On Friday, the US attacked Iran in ‘response’ to strikes on the commercial vessel in Strait of Hormuz a day earlier:

Iran’s IRIB reported that an explosion was heard at 11:15 pm at the Taheroui pier in Sirik. A military source said the blasts were caused by a projectile hitting the pier area, adding that around five hours earlier, several warning shots had been fired from Sirik toward violating vessels in the Strait of Hormuz. Reports also indicated that two warning missiles were fired earlier from around Karpan toward the strait.

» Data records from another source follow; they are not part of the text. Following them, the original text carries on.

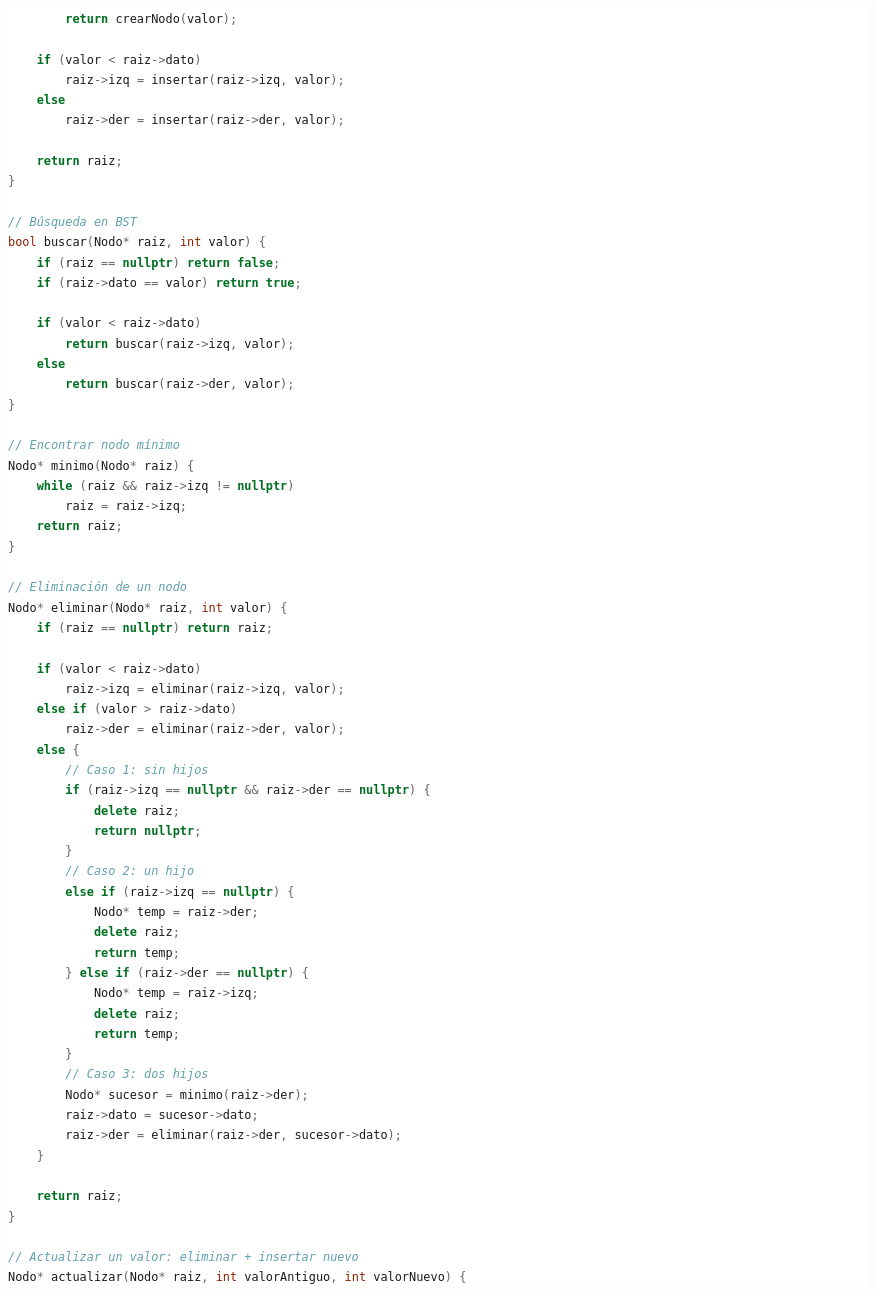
 ```cpp
        return crearNodo(valor);

    if (valor < raiz->dato)
        raiz->izq = insertar(raiz->izq, valor);
    else
        raiz->der = insertar(raiz->der, valor);

    return raiz;
}

// Búsqueda en BST
bool buscar(Nodo* raiz, int valor) {
    if (raiz == nullptr) return false;
    if (raiz->dato == valor) return true;

    if (valor < raiz->dato)
        return buscar(raiz->izq, valor);
    else
        return buscar(raiz->der, valor);
}

// Encontrar nodo mínimo
Nodo* minimo(Nodo* raiz) {
    while (raiz && raiz->izq != nullptr)
        raiz = raiz->izq;
    return raiz;
}

// Eliminación de un nodo
Nodo* eliminar(Nodo* raiz, int valor) {
    if (raiz == nullptr) return raiz;

    if (valor < raiz->dato)
        raiz->izq = eliminar(raiz->izq, valor);
    else if (valor > raiz->dato)
        raiz->der = eliminar(raiz->der, valor);
    else {
        // Caso 1: sin hijos
        if (raiz->izq == nullptr && raiz->der == nullptr) {
            delete raiz;
            return nullptr;
        }
        // Caso 2: un hijo
        else if (raiz->izq == nullptr) {
            Nodo* temp = raiz->der;
            delete raiz;
            return temp;
        } else if (raiz->der == nullptr) {
            Nodo* temp = raiz->izq;
            delete raiz;
            return temp;
        }
        // Caso 3: dos hijos
        Nodo* sucesor = minimo(raiz->der);
        raiz->dato = sucesor->dato;
        raiz->der = eliminar(raiz->der, sucesor->dato);
    }

    return raiz;
}

// Actualizar un valor: eliminar + insertar nuevo
Nodo* actualizar(Nodo* raiz, int valorAntiguo, int valorNuevo) {
```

US Central Command said its forces carried out strikes against Iran on 26 June in response to Iran’s attack the previous day on the Singapore-flagged cargo ship M/V Ever Lovely as it exited the Strait of Hormuz along the Omani coast. CENTCOM said US aircraft targeted Iranian missile and drone storage sites and coastal radar positions after the vessel was hit by a one-way attack drone.

Although CENTCOM presented this as a powerful strike on Iran, and the US media trumpeted it as an act of major retaliation, the US response inflicted little damage and could reasonably be interpreted as a symbolic gesture rather than a punishing attack.

The IRGC Public Relations department issued the following statement:

Following the Israeli regime’s violation of the ceasefire in southern Lebanon, the treaty-breaking US regime also violated its commitments once again. Under various pretexts, including the transit of a vessel accused of navigating through an unauthorized route in the Strait of Hormuz, the US launched an airstrike against the coasts of the Islamic Republic of Iran.

In response to this aggression, the Islamic Revolutionary Guard Corps Navy struck positions where the US terrorist military is stationed in the region. Under Article 5 of the Islamabad Memorandum of Understanding, responsibility for regulating navigation through the Strait of Hormuz rests with the Islamic Republic of Iran.

However, the United States sought to violate this commitment by encouraging various parties to defy it. It received the necessary response, and the same will apply in the future. If the aggression is repeated, Iran’s response will be broader than this.

Instead of marking a return to war, this exchange of fire can best be categorize as military political theater. I believe that Iran, thanks to intel from the Russians or the Chinese, has learned that the US has issued orders that will initiate the return to CONUS of the aircraft, vehicles and troops that had been deployed to the region in preparation for the February 28 attack. Because of the limited damage inflicted by the US attack, I believe that Iran chose to respond in a limited fashion rather than escalate and run the risk of the US cancelling the redeployment order.

For now, Iran remains in control of the Strait of Hormuz and ships wanting to transit the Strait are adhering to Iran’s new policy.